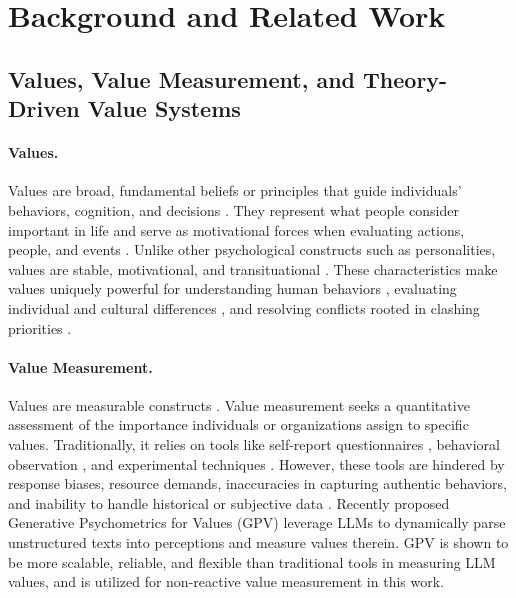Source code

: \section{Background and Related Work}

\subsection{Values, Value Measurement, and Theory-Driven Value Systems}

\paragraph{Values.}
Values are broad, fundamental beliefs or principles that guide individuals' behaviors, cognition, and decisions \cite{schwartz1987toward}. They represent what people consider important in life and serve as motivational forces when evaluating actions, people, and events \cite{schwartz2012overview}. Unlike other psychological constructs such as personalities, values are stable, motivational, and transituational \cite{sagiv2022personal}. These characteristics make values uniquely powerful for understanding human behaviors \cite{bardi2003values}, evaluating individual and cultural differences \cite{schwartz2006theory}, and resolving conflicts rooted in clashing priorities \cite{sen1986social}. 

\paragraph{Value Measurement.}
Values are measurable constructs \cite{schwartz2001extending}. Value measurement seeks a quantitative assessment of the importance individuals or organizations assign to specific values. Traditionally, it relies on tools like self-report questionnaires \cite{schwartz2001extending, maio2010mental}, behavioral observation \cite{lonnqvist2013personal, maio2009changing, fischer2011whence}, and experimental techniques \cite{sagiv2011compete, yamagishi2013behavioral, murphy2014social}. However, these tools are hindered by response biases, resource demands, inaccuracies in capturing authentic behaviors, and inability to handle historical or subjective data \cite{ponizovskiy2020development, boyd2015values, bardi2008new}. Recently proposed Generative Psychometrics for Values (GPV) \cite{ye2025gpv} leverage LLMs to dynamically parse unstructured texts into perceptions and measure values therein. GPV is shown to be more scalable, reliable, and flexible than traditional tools in measuring LLM values, and is utilized for non-reactive value measurement in this work.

══════════

> [Problem details] Select every line above that contains the word "paragraph", and copy it.

> [Solution to this exercise]
\paragraph{Values.}
\paragraph{Value Measurement.}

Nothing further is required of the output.